In places where that kind of intervention isn’t accessible, the efficacy of misoprostol alone is often higher. Take, for instance, a project to provide the drug to those who needed it in refugee camps on the border of Thailand and what’s now officially Myanmar. “We had 918 people who obtained abortion care through this program over a three-year period, and over 96% of them were not pregnant after four weeks from initiating the process. That was much higher efficacy than what had previously been reported,” said Angel Foster, professor and abortion care researcher at the University of Ottawa.
The discrepancy could arise in part because of the off-label history of the single-drug regimen. Patients have taken various doses at various time intervals through various routes of administration, their care determined a success or a failure at different numbers of weeks. That makes it hard to compare one study to another. Researchers have tried: In 2019, a team reviewed the evidence from 38 scientific papers on the subject, and found an overall efficacy of 78% for misoprostol alone. But nearly half of the conglomerated group of study participants came from older research projects, in which they had waited 12 or 24 hours between doses of misoprostol. Now, the recommendation is to keep taking doses three hours apart, until the tissues are expelled. “So about half of that participants in that study come from a regimen that is no longer recommended, that is now known to be less effective,” Moseson said.
In a way, that’s heartening. Misoprostol alone may be more effective than we’ve given it credit for. Then again, some of those studies provide a window into what may emerge from this judge’s decision.

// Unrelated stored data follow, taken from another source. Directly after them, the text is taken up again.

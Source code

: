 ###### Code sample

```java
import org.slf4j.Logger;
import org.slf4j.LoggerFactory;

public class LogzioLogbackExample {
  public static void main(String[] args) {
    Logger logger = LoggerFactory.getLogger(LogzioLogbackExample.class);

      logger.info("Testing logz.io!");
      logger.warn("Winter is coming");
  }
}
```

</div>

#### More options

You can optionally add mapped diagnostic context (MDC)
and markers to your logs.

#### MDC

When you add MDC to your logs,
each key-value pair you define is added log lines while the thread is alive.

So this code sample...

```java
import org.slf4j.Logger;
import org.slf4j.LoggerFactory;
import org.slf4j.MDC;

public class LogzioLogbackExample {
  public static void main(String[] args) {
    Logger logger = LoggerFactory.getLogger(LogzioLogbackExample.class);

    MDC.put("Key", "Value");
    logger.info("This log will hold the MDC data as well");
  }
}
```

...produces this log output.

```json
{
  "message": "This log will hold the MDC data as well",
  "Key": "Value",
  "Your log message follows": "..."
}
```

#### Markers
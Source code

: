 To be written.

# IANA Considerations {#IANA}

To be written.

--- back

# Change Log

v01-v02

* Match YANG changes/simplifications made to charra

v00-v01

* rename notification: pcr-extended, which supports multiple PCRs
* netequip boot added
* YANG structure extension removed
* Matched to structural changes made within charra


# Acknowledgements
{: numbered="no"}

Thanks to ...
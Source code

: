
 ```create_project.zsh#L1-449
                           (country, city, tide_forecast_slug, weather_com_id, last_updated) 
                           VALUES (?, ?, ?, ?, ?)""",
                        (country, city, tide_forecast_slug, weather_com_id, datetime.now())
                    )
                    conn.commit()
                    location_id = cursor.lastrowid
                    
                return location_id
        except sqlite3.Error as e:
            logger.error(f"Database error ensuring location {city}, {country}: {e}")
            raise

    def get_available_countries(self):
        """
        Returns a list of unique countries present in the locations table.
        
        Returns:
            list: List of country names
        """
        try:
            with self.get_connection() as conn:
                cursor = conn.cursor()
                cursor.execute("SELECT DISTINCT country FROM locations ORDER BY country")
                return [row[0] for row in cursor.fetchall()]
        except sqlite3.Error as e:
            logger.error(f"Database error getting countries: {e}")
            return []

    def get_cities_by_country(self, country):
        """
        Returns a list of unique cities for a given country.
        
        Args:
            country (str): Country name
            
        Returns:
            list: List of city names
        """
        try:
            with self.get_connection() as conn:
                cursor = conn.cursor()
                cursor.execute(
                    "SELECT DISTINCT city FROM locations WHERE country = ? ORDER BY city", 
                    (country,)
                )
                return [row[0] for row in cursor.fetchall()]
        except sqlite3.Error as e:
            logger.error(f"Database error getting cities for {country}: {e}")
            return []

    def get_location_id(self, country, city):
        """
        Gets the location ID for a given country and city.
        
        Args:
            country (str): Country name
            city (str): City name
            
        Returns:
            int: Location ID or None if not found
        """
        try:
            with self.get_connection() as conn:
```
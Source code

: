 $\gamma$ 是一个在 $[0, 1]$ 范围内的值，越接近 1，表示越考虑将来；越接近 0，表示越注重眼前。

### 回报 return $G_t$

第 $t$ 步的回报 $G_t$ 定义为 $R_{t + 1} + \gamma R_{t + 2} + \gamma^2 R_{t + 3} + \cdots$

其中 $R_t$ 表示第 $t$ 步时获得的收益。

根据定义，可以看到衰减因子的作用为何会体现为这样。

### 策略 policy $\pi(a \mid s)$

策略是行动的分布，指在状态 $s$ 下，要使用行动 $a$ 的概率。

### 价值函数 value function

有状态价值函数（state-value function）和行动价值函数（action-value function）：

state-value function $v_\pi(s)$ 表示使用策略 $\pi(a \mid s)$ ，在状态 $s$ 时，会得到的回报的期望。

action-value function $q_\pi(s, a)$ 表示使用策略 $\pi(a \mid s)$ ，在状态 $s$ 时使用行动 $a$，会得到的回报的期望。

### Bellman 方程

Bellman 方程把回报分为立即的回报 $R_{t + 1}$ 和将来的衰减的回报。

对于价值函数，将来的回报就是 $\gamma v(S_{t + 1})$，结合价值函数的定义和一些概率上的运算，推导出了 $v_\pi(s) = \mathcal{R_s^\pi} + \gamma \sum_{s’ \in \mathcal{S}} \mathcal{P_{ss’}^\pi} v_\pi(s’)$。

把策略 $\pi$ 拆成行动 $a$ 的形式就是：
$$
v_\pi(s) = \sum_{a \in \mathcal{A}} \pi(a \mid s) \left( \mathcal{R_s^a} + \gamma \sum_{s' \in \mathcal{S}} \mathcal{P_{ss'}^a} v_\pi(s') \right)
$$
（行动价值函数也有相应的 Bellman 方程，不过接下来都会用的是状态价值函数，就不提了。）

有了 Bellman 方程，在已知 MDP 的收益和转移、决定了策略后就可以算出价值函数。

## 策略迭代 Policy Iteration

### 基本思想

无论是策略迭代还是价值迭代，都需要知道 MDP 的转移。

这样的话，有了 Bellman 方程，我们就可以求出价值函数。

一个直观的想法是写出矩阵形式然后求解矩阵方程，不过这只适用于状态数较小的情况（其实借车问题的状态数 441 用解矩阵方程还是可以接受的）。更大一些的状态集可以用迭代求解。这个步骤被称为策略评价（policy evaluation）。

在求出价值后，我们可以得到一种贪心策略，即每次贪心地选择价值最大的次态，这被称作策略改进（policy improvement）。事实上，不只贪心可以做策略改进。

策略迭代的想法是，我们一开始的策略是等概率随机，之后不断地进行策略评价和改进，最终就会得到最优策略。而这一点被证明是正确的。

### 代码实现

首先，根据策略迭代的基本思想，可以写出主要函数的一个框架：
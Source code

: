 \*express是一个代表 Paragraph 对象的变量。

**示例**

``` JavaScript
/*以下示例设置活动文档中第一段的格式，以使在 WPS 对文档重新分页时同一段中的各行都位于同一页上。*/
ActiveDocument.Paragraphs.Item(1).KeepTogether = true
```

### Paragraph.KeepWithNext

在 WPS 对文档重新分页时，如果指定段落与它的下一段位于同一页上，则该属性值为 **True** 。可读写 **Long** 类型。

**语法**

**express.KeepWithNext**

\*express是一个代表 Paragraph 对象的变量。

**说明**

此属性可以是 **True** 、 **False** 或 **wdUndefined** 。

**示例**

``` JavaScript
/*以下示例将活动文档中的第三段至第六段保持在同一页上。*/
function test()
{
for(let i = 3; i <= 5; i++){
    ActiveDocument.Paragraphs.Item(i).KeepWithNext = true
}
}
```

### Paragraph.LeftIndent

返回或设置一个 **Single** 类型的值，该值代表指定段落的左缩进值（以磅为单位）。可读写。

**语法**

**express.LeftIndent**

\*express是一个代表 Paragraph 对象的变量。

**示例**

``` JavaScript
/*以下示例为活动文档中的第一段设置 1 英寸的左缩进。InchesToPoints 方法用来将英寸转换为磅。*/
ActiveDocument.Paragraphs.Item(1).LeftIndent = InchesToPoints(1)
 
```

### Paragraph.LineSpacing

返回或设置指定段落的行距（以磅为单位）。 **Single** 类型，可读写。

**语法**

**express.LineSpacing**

What they show are tough real-world scenarios, in which doctors and patients are making do, managing abortions with what’s available.
In June 2020, the Covid pandemic disrupted mifepristone supply chains from India, and Aid Access, the gray market provider of abortion pills, began sending out misoprostol alone to Americans. It worked well, showing 88% efficacy overall, and 97% in those who had a known outcome four weeks out. What does that mean, you might wonder, for the outcome to still be unknown after a month? “They did take the misoprostol— that is confirmed. But they also hadn’t yet confirmed a complete abortion, nor have they gone to a clinic for surgical intervention,” explained Dana Johnson, a PhD candidate at the University of Texas and an associate research scientist at Ibis Reproductive Health. “At four weeks, the literature tells us, they could still be self-managing, they could still be passing the pregnancy… they themselves are unsure.”
One wonders what those four weeks were like for those patients. Already, the experience of getting the standard-of-care is difficult, with patients required to drive from restrictive states to non-restrictive ones. Switching to misoprostol alone could require those trips to be longer. “They have jobs. They have children at home that they’ve asked a friend to watch for the day,” said Upadhyay. “They have to get back. ”
Even if it weren’t for the more complicated efficacy data of misoprostol alone — the nitty-gritty questions about study design and surgical intervention and what counts as success versus failure — perhaps most important are the patient’s comfort and sense of security. People will be seeking medication abortions anyway, whether through regulated markets or less sanctioned ones. “I and everyone else should want to live in a world where the abortion process is as comfortable as possible, and we minimize side effects and pain,” said Foster. There are places where misoprostol is what someone can get, she went on, because it’s cheaper, more accessible, less tightly controlled. “Everything being equal, of course, I would always recommend mifepristone and misoprostol over misoprostol alone. But we don’t live in a world where everything is equal.”